Despite increased peri-infarct vascular density with E2 replacement in the 10-day survival cohort, we did not observe improved functional recovery using the cylinder test, which had been found to differentiate E2 and placebo-treated mice recovering from experimental stroke (Li, et al., 2004). Some possible reasons for our not observing an effect in rats may have been a true species difference, time points too early to detect behavioral differences in rats, or insensitivity to detect small behavioral changes resulting from tissue salvaged by increased peri-infarct vascularity in rats. Additionally, the relationship between histologic infarct size, involvement of specific functional regions, and sensorimotor recovery deserves further investigation. In our study, despite meticulous standardization of surgical technique and control of intra-ischemic physiology, representative histologic infarct areas and involvement of cortical motor and sensory forelimb regions were variable from animal to animal within each cohort, possibly relating to intrinsic variability of collateral vascular anatomy between animals. Averaged histologic infarct area and degree of hemispheric swelling were similar with E2 and placebo treatment in the three day survival cohort. In the 10-day survival cohort, infarcts and degree of atrophy tended to be smaller with placebo treatment. Infarct size does not always correlate with functional outcome: a study in mice showed E2-mediated improvement in post stroke recovery but no difference in total infarct volume between E2 and placebo-treated animals two weeks after stroke (Li, et al., 2004).

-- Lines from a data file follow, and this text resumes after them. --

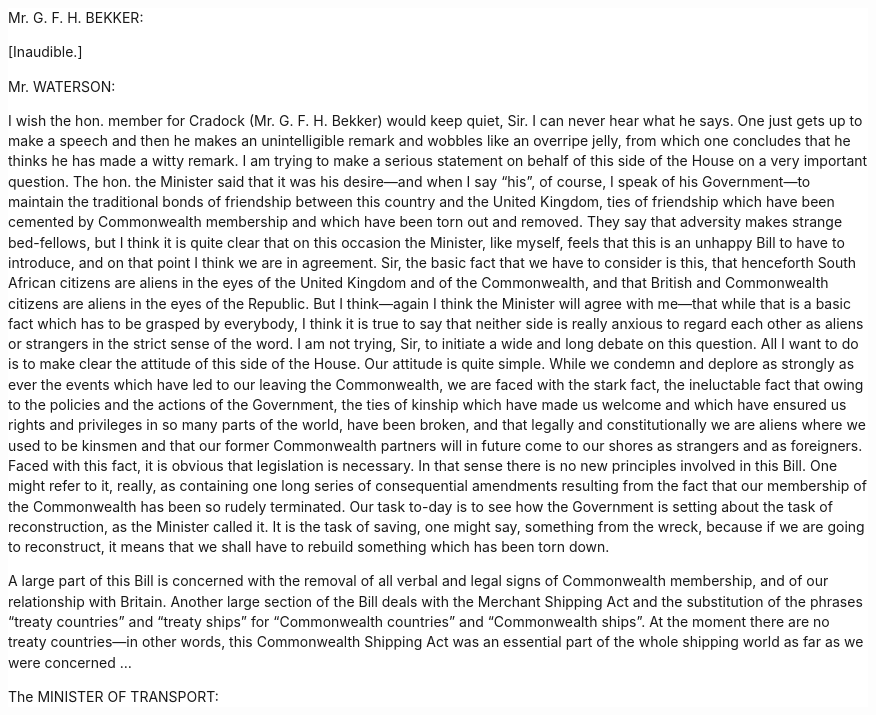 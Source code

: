 </speech>

<speech by="#bekker">

<from>Mr. <person refersTo="hansard_za">G. F. H. BEKKER</person>:</from>

<p>[Inaudible.]</p>

</speech>

<speech by="#waterson">

<from>Mr. <person refersTo="hansard_za">WATERSON</person>:</from>

<p>I wish the hon. member for Cradock (Mr. G. F. H. Bekker) would keep quiet, Sir. I can never hear what he says. One just gets up to make a speech and then he makes an unintelligible remark and wobbles like an overripe jelly, from which one concludes that he thinks he has made a witty remark. I am trying to make a serious statement on behalf of this side of the House on a very important question. The hon. the Minister said that it was his desire&#x2014;and when I say &#x201C;his&#x201D;, of course, I speak of his Government&#x2014;to maintain the traditional bonds of friendship between this country and the United Kingdom, ties of friendship which have been cemented by Commonwealth membership and which have been torn out and removed. They say that adversity makes strange bed-fellows, but I think it is quite clear that on this occasion the Minister, like myself, feels that this is an unhappy Bill to have to introduce, and on that point I think we are in agreement. Sir, the basic fact that we have to consider is this, that henceforth South African citizens are aliens in the eyes of the United Kingdom and of the Commonwealth, and that British and Commonwealth citizens are aliens in the eyes of the Republic. But I think&#x2014;again I think the Minister will agree with me&#x2014;that while that is a basic fact which has to be grasped by everybody, I think it is true to say that neither side is really anxious to regard each other as aliens or strangers in the strict sense of the word. I am not trying, Sir, to initiate a wide and long debate on this question. All I want to do is to make clear the attitude of this side of the House. Our attitude is quite simple. While we condemn and deplore as strongly as ever the events which have led to our leaving the Commonwealth, we are faced with the stark fact, the ineluctable fact that owing to the policies and the actions of the Government, the ties of kinship which have made us welcome and which have ensured us rights and privileges in so many parts of the world, have been broken, and that legally and constitutionally we are aliens where we used to be kinsmen and that our former Commonwealth partners will in future come to our shores as strangers and as foreigners. Faced with this fact, it is obvious that legislation is necessary. In that sense there is no new principles involved in this Bill. One might refer to it, really, as containing one long series of consequential amendments resulting from the fact that our membership of the Commonwealth has been so rudely terminated. Our task to-day is to see how the Government is setting about the task of reconstruction, as the Minister called it. It is the task of saving, one might say, something from the wreck, because if we are going to reconstruct, it means that we shall have to rebuild something which has been torn down.</p>

<p>A large part of this Bill is concerned with the removal of all verbal and legal signs of Commonwealth membership, and of our relationship with Britain. Another large section of the Bill deals with the Merchant Shipping Act and the substitution of the phrases &#x201C;treaty countries&#x201D; and &#x201C;treaty ships&#x201D; for &#x201C;Commonwealth countries&#x201D; and &#x201C;Commonwealth ships&#x201D;. At the moment there are no treaty countries&#x2014;in other words, this Commonwealth Shipping Act was an essential part of the whole shipping world as far as we were concerned &#x2026;</p>

</speech>

<speech by="#minister_of_transport">

<from>The <person refersTo="hansard_za">MINISTER OF TRANSPORT</person>:</from>
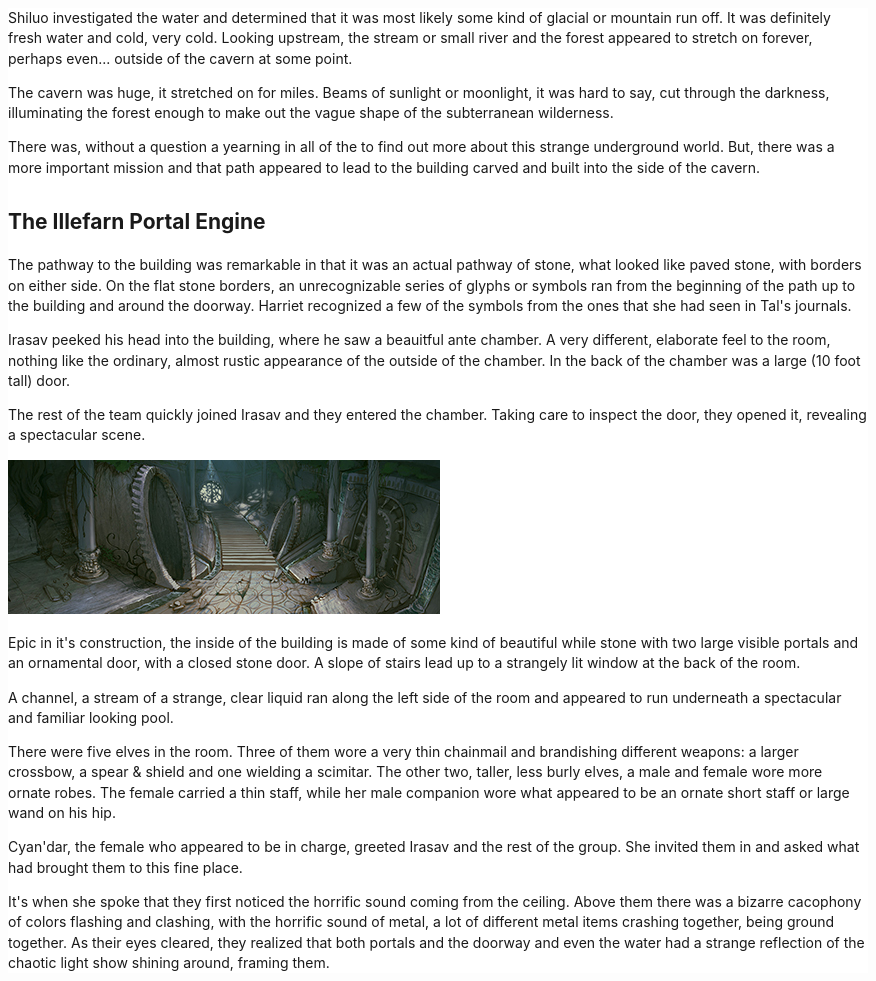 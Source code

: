 Shiluo investigated the water and determined that it was most likely some kind of glacial or mountain run off. It was definitely fresh water and cold, very cold. Looking upstream, the stream or small river and the forest appeared to stretch on forever, perhaps even... outside of the cavern at some point.

The cavern was huge, it stretched on for miles. Beams of sunlight or moonlight, it was hard to say, cut through the darkness, illuminating the forest enough to make out the vague shape of the subterranean wilderness.

There was, without a question a yearning in all of the to find out more about this strange underground world. But, there was a more important mission and that path appeared to lead to the building carved and built into the side of the cavern.

## The Illefarn Portal Engine
The pathway to the building was remarkable in that it was an actual pathway of stone, what looked like paved stone, with borders on either side. On the flat stone borders, an unrecognizable series of glyphs or symbols ran from the beginning of the path up to the building and around the doorway. Harriet recognized a few of the symbols from the ones that she had seen in Tal's journals.

Irasav peeked his head into the building, where he saw a beauitful ante chamber. A very different, elaborate feel to the room, nothing like the ordinary, almost rustic appearance of the outside of the chamber. In the back of the chamber was a large (10 foot tall) door.

The rest of the team quickly joined Irasav and they entered the chamber. Taking care to inspect the door, they opened it, revealing a spectacular scene.

![image](https://github.com/gregofgreg5/magick-ink2020/blob/main/images/illefarn-portals-sm.jpg?raw=true)

Epic in it's construction, the inside of the building is made of some kind of beautiful while stone with two large visible portals and an ornamental door, with a closed stone door. A slope of stairs lead up to a strangely lit window at the back of the room.

A channel, a stream of a strange, clear liquid ran along the left side of the room and appeared to run underneath a spectacular and familiar looking pool.

There were five elves in the room.  Three of them wore a very thin chainmail and brandishing different weapons: a larger crossbow, a spear & shield and one wielding a scimitar. The other two, taller, less burly elves, a male and female wore more ornate robes. The female carried a thin staff, while her male companion wore what appeared to be an ornate short staff or large wand on his hip.

Cyan'dar, the female who appeared to be in charge, greeted Irasav and the rest of the group. She invited them in and asked what had brought them to this fine place.

It's when she spoke that they first noticed the horrific sound coming from the ceiling. Above them there was a bizarre cacophony of colors flashing and clashing, with the horrific sound of metal, a lot of different metal items crashing together, being ground together. As their eyes cleared, they realized that both portals and the doorway and even the water had a strange reflection of the chaotic light show shining around, framing them.
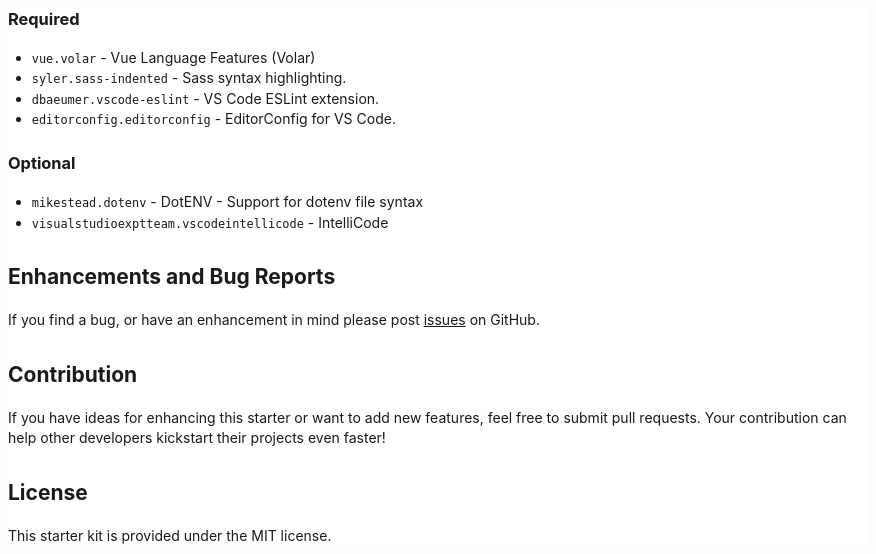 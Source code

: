 ### Required

* `vue.volar` - Vue Language Features (Volar)
* `syler.sass-indented` - Sass syntax highlighting.
* `dbaeumer.vscode-eslint` - VS Code ESLint extension.
* `editorconfig.editorconfig` - EditorConfig for VS Code.

### Optional

* `mikestead.dotenv` - DotENV - Support for dotenv file syntax
* `visualstudioexptteam.vscodeintellicode` - IntelliCode

## Enhancements and Bug Reports

If you find a bug, or have an enhancement in mind please post [issues](https://github.com/DhivinX/turbo-starter/issues) on GitHub.

## Contribution

If you have ideas for enhancing this starter or want to add new features, feel free to submit pull requests. Your contribution can help other developers kickstart their projects even faster!

## License

This starter kit is provided under the MIT license.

Very little is known about the evolution of ischemic brain injury over time with E2 treatment, as most prior investigations reporting smaller infarcts with E2 were performed only one day after stroke. The results of our study and those of Li et al. in mice suggest that E2 treatment may delay, not prevent, sequelae of ischemic injury (manifested as histologic infarct size) in the acute period. However, our experiment was designed to assess vascular density as the primary endpoint; infarct area was a secondary endpoint. It is possible that analyzing multiple sections from the entire brain to measure infarct volume would have produced a different result than measurement of area on a single section. In addition, infarct volume is variable. The small sample size of five to six, which was adequate for vascular density measurements, was underpowered for infarct size analysis and may have resulted in a false-positive difference on day 10 post stroke. Nevertheless, our observation of E2-mediated increase in peri-infarct vascular density suggests that in the subacute post-stroke period E2 affects neurorepair independently of infarct size. The results of the Li et al. study suggest that E2 affects functional recovery independently of infarct size (Li, et al., 2004). Thus, to understand the effects of E2 in post stroke recovery, individual rats must be investigated longitudinally with imaging and behavioral testing in order to clarify the relationship of histologic infarct size, peri-infarct blood flow, functional cortical reorganization, and sensorimotor recovery.

In summary, we have shown that E2 treatment augments post-ischemic peri-infarct vascular density in a transient focal ischemia model of experimental stroke in rats, but further studies are necessary to elucidate the functional effect in stroke recovery.